Just IMO, it's unrealistic to expect to have an accessible GUI that stores no state, does none of that type of bookkeeping, has no OOP model, and only outputs to pixels. The point with these type of assistive technologies is that the user can't work with that type of visual data, they need more state presented to them. Sure, it makes everything easier to develop when you cut it all out and only use immediate mode, but that's exactly the problem: everything else has been cut out, on purpose.
> For example that would break horribly with the situation you describe, where some piece of text gets clipped.
Forgive my ignorance, but what should happen here? Let say I have a scrollable text pane with an entire novel in it.
I agree there should still be a mechanism to pass more accessibility data than OCR could extract. What is the bare minimum information that is required? Pretend there is no UX model -- arbitrary things could be presented (like in a video game).
In particular, with Gio there isn't necessarily a single set of widgets or UX. Gio has a small set of Material Design compliant widgets, but is mostly a library for composing immediate mode graphics. For example I have several custom widgets, some that only interact with the keyboard, some that don't have any text at all (just graphics or animations), one is a akin to a 2D-scrollable map, click-to-drag Google maps style. I'm not really sure where I'd begin in making these accessible. How should something like Google Earth be made accessible, ideally?
Have you heard of the Screen Recognition feature in iOS 14? I haven't had a chance to use it myself yet. From what I've heard, it's impressive, but not a complete solution, at least not yet. Apple published a paper about it here:
That's quite interesting, thank you. I haven't heard of that. My only concern with that is, I hope some app developers don't see it as an excuse to avoid using the native accessibility APIs and adding the necessary properties to their controls.
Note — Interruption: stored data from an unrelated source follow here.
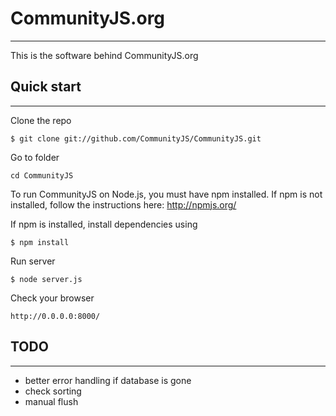# CommunityJS.org
-----------
This is the software behind CommunityJS.org


## Quick start
-----------

Clone the repo

```
$ git clone git://github.com/CommunityJS/CommunityJS.git
```

Go to folder

```
cd CommunityJS
```

To run CommunityJS on Node.js, you must have npm installed. If npm is not installed, follow the instructions here: http://npmjs.org/


If npm is installed, install dependencies using

```
$ npm install
```

Run server

```
$ node server.js
```

Check your browser

```
http://0.0.0.0:8000/
```

## TODO
-----------
- better error handling if database is gone
- check sorting
- manual flush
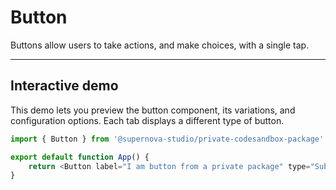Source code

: 
# Button

Buttons allow users to take actions, and make choices, with a single tap.

---

## Interactive demo

This demo lets you preview the button component, its variations, and configuration options. Each tab displays a different type of button.

```javascript  
import { Button } from '@supernova-studio/private-codesandbox-package' 

export default function App() {
    return <Button label="I am button from a private package" type="Submit"></Button>
}  
```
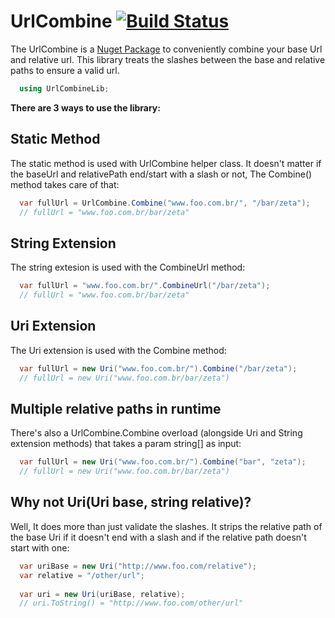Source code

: # UrlCombine [![Build Status](https://travis-ci.org/jean-lourenco/UrlCombine.svg?branch=master)](https://travis-ci.org/jean-lourenco/UrlCombine)
The UrlCombine is a [Nuget Package](https://www.nuget.org/packages/UrlCombine) to conveniently combine your base Url and relative url.
This library treats the slashes between the base and relative paths to ensure a valid url.

``` csharp
  using UrlCombineLib;
```

**There are 3 ways to use the library:**

## Static Method
The static method is used with UrlCombine helper class.
It doesn't matter if the baseUrl and relativePath end/start with a slash or not, The Combine() method takes care of that:

``` csharp
  var fullUrl = UrlCombine.Combine("www.foo.com.br/", "/bar/zeta");
  // fullUrl = "www.foo.com.br/bar/zeta"
```

## String Extension
The string extesion is used with the CombineUrl method:

``` csharp
  var fullUrl = "www.foo.com.br/".CombineUrl("/bar/zeta");
  // fullUrl = "www.foo.com.br/bar/zeta"
```

## Uri Extension
The Uri extension is used with the Combine method:

``` csharp
  var fullUrl = new Uri("www.foo.com.br/").Combine("/bar/zeta");
  // fullUrl = new Uri("www.foo.com.br/bar/zeta")
```

## Multiple relative paths in runtime
There's also a UrlCombine.Combine overload (alongside Uri and String extension methods) that takes a param string[] as input:

``` csharp
  var fullUrl = new Uri("www.foo.com.br/").Combine("bar", "zeta");
  // fullUrl = new Uri("www.foo.com.br/bar/zeta")
```

## Why not Uri(Uri base, string relative)?
Well, It does more than just validate the slashes. It strips the relative path of the base Uri if it doesn't end with a slash and if the relative path doesn't start with one:
``` csharp
  var uriBase = new Uri("http://www.foo.com/relative");
  var relative = "/other/url";
  
  var uri = new Uri(uriBase, relative);
  // uri.ToString() = "http://www.foo.com/other/url"
```

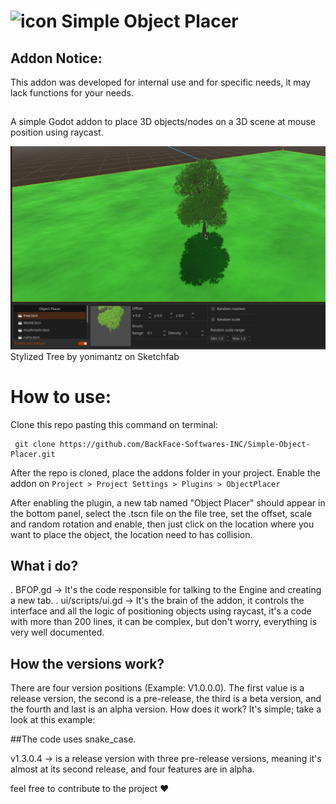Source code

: # <img width="116" height="116" alt="icon" src="https://github.com/user-attachments/assets/a8a64a6b-405c-43d7-b232-2c63de5e2c26" /> Simple Object Placer

## Addon Notice:
This addon was developed for internal use and for specific needs, it may lack functions for your needs. 

##
A simple Godot addon to place 3D objects/nodes on a 3D scene at mouse position using raycast.

<img src="Screenshot.png">
Stylized Tree by yonimantz on Sketchfab

# How to use:
Clone this repo pasting this command on terminal:

```
 git clone https://github.com/BackFace-Softwares-INC/Simple-Object-Placer.git
```
After the repo is cloned, place the addons folder in your project.
Enable the addon on ```Project > Project Settings > Plugins > ObjectPlacer```

After enabling the plugin, a new tab named "Object Placer" should appear in the bottom panel, select the .tscn file on the file tree, set the offset, scale and random rotation and enable, then just click on the location where you want to place the object, the location need to has collision.

## What i do?
. BFOP.gd -> It's the code responsible for talking to the Engine and creating a new tab.
. ui/scripts/ui.gd -> It's the brain of the addon, it controls the interface and all the logic of positioning objects using raycast, it's a code with more than 200 lines, it can be complex, but don't worry, everything is very well documented.

## How the versions work?
There are four version positions (Example: V1.0.0.0). The first value is a release version, the second is a pre-release, the third is a beta version, and the fourth and last is an alpha version.
How does it work? It's simple; take a look at this example:

##The code uses snake_case.

v1.3.0.4 -> is a release version with three pre-release versions, meaning it's almost at its second release, and four features are in alpha.

feel free to contribute to the project ❤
Just IMO, it's unrealistic to expect to have an accessible GUI that stores no state, does none of that type of bookkeeping, has no OOP model, and only outputs to pixels. The point with these type of assistive technologies is that the user can't work with that type of visual data, they need more state presented to them. Sure, it makes everything easier to develop when you cut it all out and only use immediate mode, but that's exactly the problem: everything else has been cut out, on purpose.